At the head of the operation, women were weighing ingredients and others were mixing them by hand with unrestrained vigor. Then, when thoroughly mixed, the materials were distributed to pairs of workers. One measured exact scoops into a die and another placed the die in a press, slapped two buttons (one with each hand) while the press dropped down to form a ball of bath salts. The woman operating the press lifted the die, and rolled the ball out into a tray, with each tray holding a precise number of balls.

From there the balls went into a drying room where the humidity and heat were carefully controlled for hardening. 46,000 balls a day. The balls upon hardening would bounce off a concrete floor if you were to throw them.

Packaging came next. From this small plant, packaged bath salt balls are distributed throughout the US, and with increasing production, the world.

What I could not describe from my visit would be the overwhelming scent of the fragrances added and the furious pace at which production takes place.

I was reminded of my own time operating a punch press in a manufacturing line. A shop manager in white shirt and tie watched me as he made notes on his clipboard. He commented on the speed of my work and noted that if all worked at that speed they'd do well. I informed him that it was my last day.

In the meantime, there are people who need to work are willing to develop skill and make money and are proud to serve their families. They deserve that we be proud of them.

Clear Spring School is out today due to severe cold and the icy road remnants of our winter storm. I will be preparing for my trip to Rochester, New York on Friday where I will make an evening presentation and teach a one day class. I am also building a new dust collection separation box for the planers at ESSA.
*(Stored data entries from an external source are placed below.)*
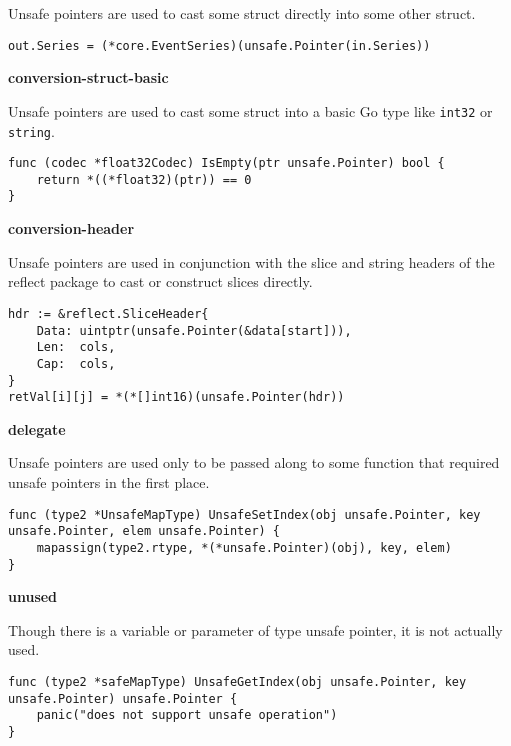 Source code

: Unsafe pointers are used to cast some struct directly into some other struct.

\begin{lstlisting}[language=Golang, label=lst:survey-small-classexample-conversion-struct-struct, caption=Usage class example: conversion-struct-struct]
out.Series = (*core.EventSeries)(unsafe.Pointer(in.Series))
\end{lstlisting}


\textbf{conversion-struct-basic}

Unsafe pointers are used to cast some struct into a basic Go type like \texttt{int32} or \texttt{string}.

\begin{lstlisting}[language=Golang, label=lst:survey-small-classexample-conversion-struct-basic, caption=Usage class example: conversion-struct-basic]
func (codec *float32Codec) IsEmpty(ptr unsafe.Pointer) bool {
    return *((*float32)(ptr)) == 0
}
\end{lstlisting}


\textbf{conversion-header}

Unsafe pointers are used in conjunction with the slice and string headers of the reflect package to cast or construct
slices directly.

\begin{lstlisting}[language=Golang, label=lst:survey-small-classexample-conversion-header, caption=Usage class example: conversion-header]
hdr := &reflect.SliceHeader{
    Data: uintptr(unsafe.Pointer(&data[start])),
    Len:  cols,
    Cap:  cols,
}
retVal[i][j] = *(*[]int16)(unsafe.Pointer(hdr))
\end{lstlisting}


\textbf{delegate}

Unsafe pointers are used only to be passed along to some function that required unsafe pointers in the first place.

\begin{lstlisting}[language=Golang, label=lst:survey-small-classexample-delegate, caption=Usage class example: delegate]
func (type2 *UnsafeMapType) UnsafeSetIndex(obj unsafe.Pointer, key unsafe.Pointer, elem unsafe.Pointer) {
    mapassign(type2.rtype, *(*unsafe.Pointer)(obj), key, elem)
}
\end{lstlisting}


\textbf{unused}

Though there is a variable or parameter of type unsafe pointer, it is not actually used.

\begin{lstlisting}[language=Golang, label=lst:survey-small-classexample-unused, caption=Usage class example: unused]
func (type2 *safeMapType) UnsafeGetIndex(obj unsafe.Pointer, key unsafe.Pointer) unsafe.Pointer {
    panic("does not support unsafe operation")
}
\end{lstlisting}


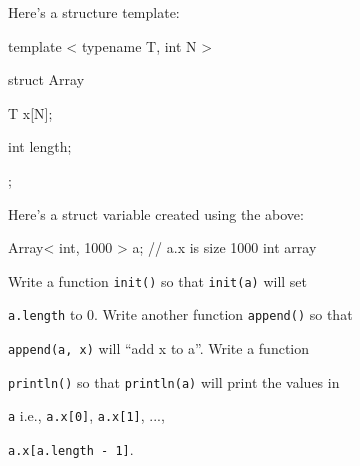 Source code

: Here's a structure template:



\begin{consolethree}[escapeinside=||]

template < typename T, int N >

struct Array

{

    T x[N];

    int length;

};

\end{consolethree}



Here's a struct variable created using the above:



\begin{consolethree}[escapeinside=||]

Array< int, 1000 > a; // a.x is size 1000 int array

\end{consolethree}



Write a function \texttt{init()} so that \texttt{init(a)} will set

\texttt{a.length} to 0. Write another function \texttt{append()} so that

\texttt{append(a, x)} will ``add x to a''. Write a function

\texttt{println()} so that \texttt{println(a)} will print the values in

\texttt{a} i.e., \texttt{a.x[0]}, \texttt{a.x[1]}, ...,

\texttt{a.x[a.length - 1]}.

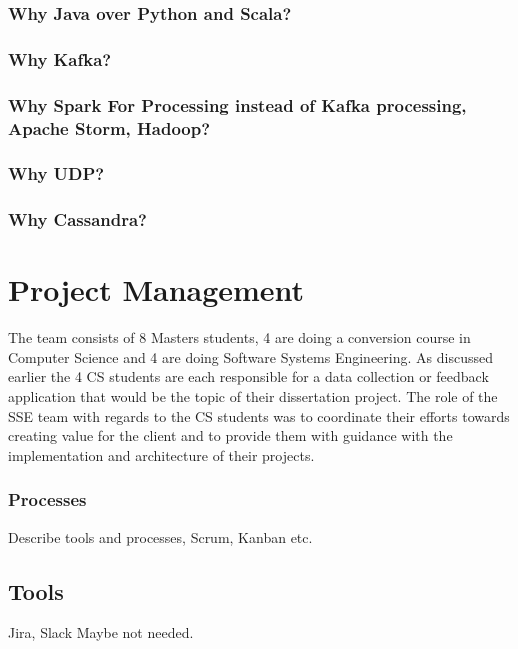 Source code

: \documentclass[prodmode,acmtosem]{acmsmall} %
\begin{document}
\subsubsection{Why Java over Python and Scala?}



\subsubsection{Why Kafka?}


\subsubsection{Why Spark For Processing instead of Kafka processing, Apache Storm, Hadoop?}


\subsubsection{Why UDP?}


\subsubsection{Why Cassandra?}



\section{Project Management}
The team consists of 8 Masters students, 4 are doing a conversion course in Computer Science and 4 are doing Software Systems Engineering. As discussed earlier the 4 CS students are each responsible for a data collection or feedback application that would be the topic of their dissertation project.
The role of the SSE team with regards to the CS students was to coordinate their efforts towards creating value for the client and to provide them with guidance with the implementation and architecture of their projects.

\subsubsection{Processes}
Describe tools and processes, Scrum, Kanban etc.

\subsection{Tools}
Jira, Slack Maybe not needed.
\end{document}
In Washington, DC, our legislators are about to shut down government because they failed to learn the basic lesson of Kindergarten: how to get along with each other and treat each other with respect. Some in one particular party think it is perfectly acceptable to disparage and demean large portions of our society and other nations and then lie about having done so. I wish they all had been able to attend the Clear Spring School where they might have learned more about character and integrity.

Make, fix, create, and assist others in learning likewise.